Part Two -- The New World

Chapter 7 -- Arrival and Adjustment

A social service agency took care of Paul. He was taken to various shops and outfitted with new garments and shoes. He was overwhelmed with the size and sights of the great city. He saw his first American movie in many years in Radio City. It was "The Yearling," supplemented by a live show of dancing and singing. This was life as life should be!

The agency taking caring him suggested that he move to a different part of the country. Paul accepted their suggestion of Philadelphia. He was to be supported until he became self-sufficient. A local family took him in as a paid boarder. Paul gratefully accepted the new routine of normal, middle class life in America. He watched the new entertainment medium -- television. He attended a class for newcomers to learn English. Miss Connors, the teacher, transmitted many of the values of his new environment through apt quotations from literature. Paul was especially inspired by:

"Lives of great men all remind us
That we can make our lives sublime.
And departing, leave behind us
Footprints on the sands of time."

After one semester Paul's English became good enough for his entrance to high school. In spite of the interruptions in his education Paul was able to enter as a senior.

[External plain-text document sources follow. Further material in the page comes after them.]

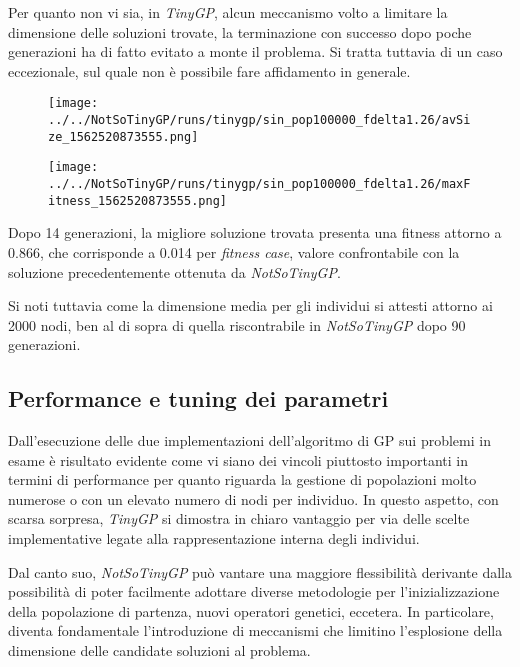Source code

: \documentclass{../llncs}
\newcommand{\labelfig}[1]{\label{fig:#1}}
\begin{document}
Per quanto non vi sia, in \emph{TinyGP}, alcun meccanismo volto a limitare la dimensione delle soluzioni trovate, la terminazione con successo dopo poche generazioni ha di fatto evitato a monte il problema. Si tratta tuttavia di un caso eccezionale, sul quale non è possibile fare affidamento in generale.\\

\begin{figure}[!htb]
\centering
\texttt{[image: ../../NotSoTinyGP/runs/tinygp/sin\_pop100000\_fdelta1.26/avSize\_1562520873555.png]}
\end{figure}

\begin{figure}[!htb]
\centering
\texttt{[image: ../../NotSoTinyGP/runs/tinygp/sin\_pop100000\_fdelta1.26/maxFitness\_1562520873555.png]}
\end{figure}

Dopo 14 generazioni, la migliore soluzione trovata presenta una fitness attorno a 0.866, che corrisponde a 0.014 per \emph{fitness case}, valore confrontabile con la soluzione precedentemente ottenuta da \emph{NotSoTinyGP}.

Si noti tuttavia come la dimensione media per gli individui si attesti attorno ai 2000 nodi, ben al di sopra di quella riscontrabile in \emph{NotSoTinyGP} dopo 90 generazioni.

\subsection{Performance e tuning dei parametri}
Dall'esecuzione delle due implementazioni dell'algoritmo di GP sui problemi in esame è risultato evidente come vi siano dei vincoli piuttosto importanti in termini di performance per quanto riguarda la gestione di popolazioni molto numerose o con un elevato numero di nodi per individuo. In questo aspetto, con scarsa sorpresa, \emph{TinyGP} si dimostra in chiaro vantaggio per via delle scelte implementative legate alla rappresentazione interna degli individui.

Dal canto suo, \emph{NotSoTinyGP} può vantare una maggiore flessibilità derivante dalla possibilità di poter facilmente adottare diverse metodologie per l'inizializzazione della popolazione di partenza, nuovi operatori genetici, eccetera. In particolare, diventa fondamentale l'introduzione di meccanismi che limitino l'esplosione della dimensione delle candidate soluzioni al problema.\\
\end{document}
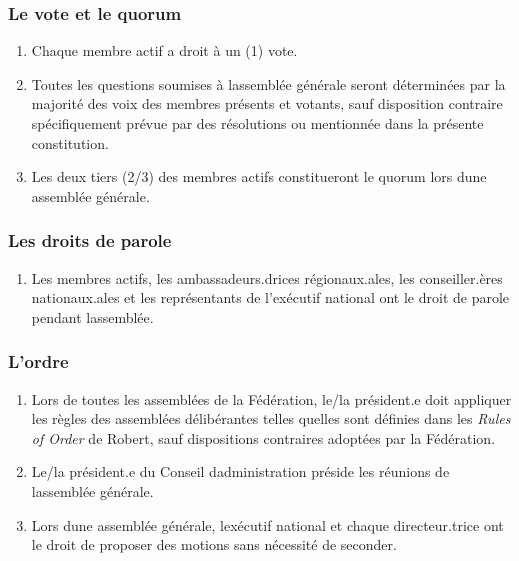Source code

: \subsubsection{Le vote et le quorum}
\label{le-vote-et-le-quorum}

\begin{enumerate}
 \item
  Chaque membre actif a droit à un (1) vote.
 \item
  Toutes les questions soumises à l\textquotesingle assemblée générale seront déterminées par la majorité des voix des membres présents et votants, sauf disposition contraire spécifiquement prévue par des résolutions ou mentionnée dans la présente constitution.
 \item
  Les deux tiers (2/3) des membres actifs constitueront le quorum lors d\textquotesingle une assemblée générale.
\end{enumerate}

\subsubsection{Les droits de parole}
\label{les-droits-de-parole}

\begin{enumerate}
 \item
  Les membres actifs, les ambassadeurs.drices régionaux.ales, les conseiller.ères nationaux.ales et les représentants de l'exécutif national ont le droit de parole pendant l\textquotesingle assemblée.
\end{enumerate}

\subsubsection{L'ordre}
\label{lordre}

\begin{enumerate}
 \item
  Lors de toutes les assemblées de la Fédération, le/la président.e doit appliquer les règles des assemblées délibérantes telles qu\textquotesingle elles sont définies dans les \emph{Rules of Order} de Robert, sauf dispositions contraires adoptées par la Fédération.
 \item
  Le/la président.e du Conseil d\textquotesingle administration préside les réunions de l\textquotesingle assemblée générale.
 \item
  Lors d\textquotesingle une assemblée générale, l\textquotesingle exécutif national et chaque directeur.trice ont le droit de proposer des motions sans nécessité de seconder.
\end{enumerate}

He was a year older than his contemporaries, and had a hard time adjusting socially. Academically he did well. He received good grades in his subjects. He even got transferred in his second semester to the advanced English class. To continue his printing experience Paul took up typing. In those days typing was considered a girl's occupation. He and another boy were in a class with about two dozen girls. This was one of the benefits of being raised by a single mother. He lacked the male chauvinistic attitudes. He did poorly in the physical education classes, and did not participate in the sports at all. However, he was a member of the chess team that won the state high school championship. While many of his class mates received letters for playing football, baseball and other sports, Paul had to be content with one for the game of chess.

Wherever Paul went he received a friendly reception. He noted the lack of religious prejudice, so different from the state-sponsored anti-Semitism of Hungary. But Paul realized the tremendous void of his understanding the American society. He immersed himself in the local public library to supplement his education.

Upon graduation from high school Paul refused a college scholarship, for he was still crippled emotionally by his experiences. He started to work as a printer's helper, to take advantage of the skills learned as an apprentice. Intellectually he was restless. He tried to escape the past by reading science fiction -- the possible new worlds of the future. He also became obsessed by the mystery of the Holocaust. How and why could such horrors occur? Paul began a study of history, hoping to find the key to this great and incomprehensible tragedy.